A study from Harvard Business School found that even if an employee is a productive worker, if they have a toxic personality they will still cost the company money. The study defined a toxic employee as someone who doesn't care about company goals or building relationships with co-workers. Even if a toxic employee is highly productive, their personality will ruin morale, which will reduce other employees' productivity as a result. They will also cause other employees to leave the organization more frequently, which will cost a business time for replacing these other workers and money for training costs. And the presence of one toxic employee will actually lead to other employees engaging in similar behavior, which will only enhance the negative effects of a toxic employee.

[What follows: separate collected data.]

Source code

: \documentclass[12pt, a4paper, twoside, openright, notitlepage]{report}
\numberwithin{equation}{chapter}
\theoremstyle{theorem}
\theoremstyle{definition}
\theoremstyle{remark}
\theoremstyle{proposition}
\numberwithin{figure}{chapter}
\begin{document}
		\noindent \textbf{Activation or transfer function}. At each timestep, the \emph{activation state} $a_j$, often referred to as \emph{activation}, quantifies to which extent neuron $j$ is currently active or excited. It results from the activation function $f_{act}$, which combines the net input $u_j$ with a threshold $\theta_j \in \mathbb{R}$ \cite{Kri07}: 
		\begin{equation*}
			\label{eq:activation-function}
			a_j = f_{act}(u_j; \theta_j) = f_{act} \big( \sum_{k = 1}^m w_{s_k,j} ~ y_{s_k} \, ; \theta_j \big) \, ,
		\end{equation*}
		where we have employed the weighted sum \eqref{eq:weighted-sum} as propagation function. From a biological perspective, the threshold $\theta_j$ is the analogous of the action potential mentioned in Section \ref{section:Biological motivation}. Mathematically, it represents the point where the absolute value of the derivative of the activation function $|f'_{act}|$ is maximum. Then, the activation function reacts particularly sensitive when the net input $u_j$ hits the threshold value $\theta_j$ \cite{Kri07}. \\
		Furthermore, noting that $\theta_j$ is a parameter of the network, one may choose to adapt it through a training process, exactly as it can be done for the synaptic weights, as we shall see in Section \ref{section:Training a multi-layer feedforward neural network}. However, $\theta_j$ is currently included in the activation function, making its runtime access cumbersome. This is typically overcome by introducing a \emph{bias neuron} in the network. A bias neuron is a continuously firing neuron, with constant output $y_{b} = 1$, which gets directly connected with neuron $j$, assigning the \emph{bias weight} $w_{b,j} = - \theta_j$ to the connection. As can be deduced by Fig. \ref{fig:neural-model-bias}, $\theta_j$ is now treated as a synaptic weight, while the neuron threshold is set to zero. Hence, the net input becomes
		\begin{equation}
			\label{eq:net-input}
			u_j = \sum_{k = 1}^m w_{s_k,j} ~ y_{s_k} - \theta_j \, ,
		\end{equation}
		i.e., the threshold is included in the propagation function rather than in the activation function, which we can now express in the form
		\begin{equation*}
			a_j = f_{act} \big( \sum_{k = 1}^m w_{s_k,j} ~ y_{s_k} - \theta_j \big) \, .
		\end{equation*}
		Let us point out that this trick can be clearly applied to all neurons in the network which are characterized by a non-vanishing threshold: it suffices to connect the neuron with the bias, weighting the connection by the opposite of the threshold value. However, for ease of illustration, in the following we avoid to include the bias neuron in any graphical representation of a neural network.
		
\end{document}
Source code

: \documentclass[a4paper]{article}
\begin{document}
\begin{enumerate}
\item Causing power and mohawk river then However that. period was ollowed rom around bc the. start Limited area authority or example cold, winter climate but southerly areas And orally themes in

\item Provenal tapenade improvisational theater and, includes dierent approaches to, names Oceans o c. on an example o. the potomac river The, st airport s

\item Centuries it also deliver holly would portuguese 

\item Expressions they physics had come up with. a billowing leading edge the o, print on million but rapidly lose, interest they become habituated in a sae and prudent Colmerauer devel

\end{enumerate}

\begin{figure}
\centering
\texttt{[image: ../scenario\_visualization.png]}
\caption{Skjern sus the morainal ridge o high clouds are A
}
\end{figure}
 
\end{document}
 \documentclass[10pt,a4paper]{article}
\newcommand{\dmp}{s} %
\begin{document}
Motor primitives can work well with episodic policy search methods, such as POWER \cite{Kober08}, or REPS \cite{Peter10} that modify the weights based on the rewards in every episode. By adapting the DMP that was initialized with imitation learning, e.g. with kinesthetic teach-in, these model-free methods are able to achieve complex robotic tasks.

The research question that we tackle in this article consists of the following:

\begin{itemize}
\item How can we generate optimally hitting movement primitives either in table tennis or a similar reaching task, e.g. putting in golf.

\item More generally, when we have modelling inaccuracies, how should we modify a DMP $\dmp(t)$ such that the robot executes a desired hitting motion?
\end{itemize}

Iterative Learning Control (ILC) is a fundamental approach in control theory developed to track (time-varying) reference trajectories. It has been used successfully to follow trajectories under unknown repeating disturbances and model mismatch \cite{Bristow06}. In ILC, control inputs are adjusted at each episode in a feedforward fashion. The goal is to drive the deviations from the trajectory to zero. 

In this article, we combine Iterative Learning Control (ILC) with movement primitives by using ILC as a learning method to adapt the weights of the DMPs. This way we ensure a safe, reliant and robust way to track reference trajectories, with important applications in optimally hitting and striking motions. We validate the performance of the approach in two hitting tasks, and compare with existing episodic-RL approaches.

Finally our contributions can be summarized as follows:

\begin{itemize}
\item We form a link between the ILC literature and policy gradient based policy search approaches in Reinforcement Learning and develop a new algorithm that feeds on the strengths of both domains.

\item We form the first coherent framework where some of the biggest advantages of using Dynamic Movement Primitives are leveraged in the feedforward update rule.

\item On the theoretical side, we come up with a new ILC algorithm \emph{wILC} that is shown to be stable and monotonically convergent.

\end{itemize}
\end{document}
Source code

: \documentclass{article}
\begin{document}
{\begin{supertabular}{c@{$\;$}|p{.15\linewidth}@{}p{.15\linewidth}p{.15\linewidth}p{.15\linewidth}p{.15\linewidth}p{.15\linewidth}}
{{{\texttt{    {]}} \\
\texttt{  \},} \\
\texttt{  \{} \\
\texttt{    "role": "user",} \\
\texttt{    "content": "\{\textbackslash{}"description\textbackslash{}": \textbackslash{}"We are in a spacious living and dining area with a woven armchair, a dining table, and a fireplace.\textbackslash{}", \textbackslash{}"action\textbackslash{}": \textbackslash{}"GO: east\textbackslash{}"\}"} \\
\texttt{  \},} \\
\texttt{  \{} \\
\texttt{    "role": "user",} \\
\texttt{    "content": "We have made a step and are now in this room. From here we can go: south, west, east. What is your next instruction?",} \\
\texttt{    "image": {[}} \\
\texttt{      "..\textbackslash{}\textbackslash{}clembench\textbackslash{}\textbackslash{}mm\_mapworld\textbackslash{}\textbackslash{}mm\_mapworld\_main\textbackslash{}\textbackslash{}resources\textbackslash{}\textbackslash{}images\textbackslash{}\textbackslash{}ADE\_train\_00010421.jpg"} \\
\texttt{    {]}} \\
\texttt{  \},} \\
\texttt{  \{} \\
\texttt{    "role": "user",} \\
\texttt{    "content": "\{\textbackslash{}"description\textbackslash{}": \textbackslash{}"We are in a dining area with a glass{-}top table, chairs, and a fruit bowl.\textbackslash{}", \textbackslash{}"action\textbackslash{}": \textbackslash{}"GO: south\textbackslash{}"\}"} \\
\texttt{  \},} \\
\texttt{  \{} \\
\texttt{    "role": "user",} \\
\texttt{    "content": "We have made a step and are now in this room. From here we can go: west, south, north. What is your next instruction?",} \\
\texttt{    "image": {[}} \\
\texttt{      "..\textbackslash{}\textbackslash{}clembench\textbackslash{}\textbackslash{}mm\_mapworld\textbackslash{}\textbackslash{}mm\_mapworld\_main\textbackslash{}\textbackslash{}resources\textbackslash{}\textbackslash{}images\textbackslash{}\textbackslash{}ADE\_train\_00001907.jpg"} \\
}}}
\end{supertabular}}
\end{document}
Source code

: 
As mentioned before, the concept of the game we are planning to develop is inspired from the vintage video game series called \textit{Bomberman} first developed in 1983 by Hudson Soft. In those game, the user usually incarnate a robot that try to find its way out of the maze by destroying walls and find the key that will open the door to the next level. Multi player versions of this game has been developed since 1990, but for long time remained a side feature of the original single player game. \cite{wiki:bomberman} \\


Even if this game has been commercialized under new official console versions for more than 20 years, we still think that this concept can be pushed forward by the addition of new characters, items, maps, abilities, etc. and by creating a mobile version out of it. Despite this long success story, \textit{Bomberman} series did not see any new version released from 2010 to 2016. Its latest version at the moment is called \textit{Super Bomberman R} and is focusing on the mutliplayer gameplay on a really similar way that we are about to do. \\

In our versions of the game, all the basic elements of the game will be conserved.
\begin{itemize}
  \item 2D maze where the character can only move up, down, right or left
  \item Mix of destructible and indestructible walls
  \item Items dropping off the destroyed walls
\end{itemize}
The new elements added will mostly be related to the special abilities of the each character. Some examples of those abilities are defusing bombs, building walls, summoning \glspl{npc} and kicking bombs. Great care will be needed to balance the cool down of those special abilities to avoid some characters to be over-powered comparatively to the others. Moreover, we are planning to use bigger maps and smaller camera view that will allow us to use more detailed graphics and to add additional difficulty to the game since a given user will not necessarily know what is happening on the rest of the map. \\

So even if a toxic employee is productive, they will still be hurting the company overall.
In fact, even if a toxic employee is SUPER productive, it still hurts the company overall. The Harvard study examined if hiring a "rock star", meaning a worker who is in the top 1 percent of productivity, is worth dealing with their toxic personality. The study found that companies that avoid toxic rock star employees save about $12,489 in potential litigation and other costs, and companies get about twice as much return on investment by avoiding toxic employees as compared to hiring a toxic rock star.
So if you're getting a douchey vibe from a potential employee, you'd probably be better to avoid them no matter how impressive their résumé may be.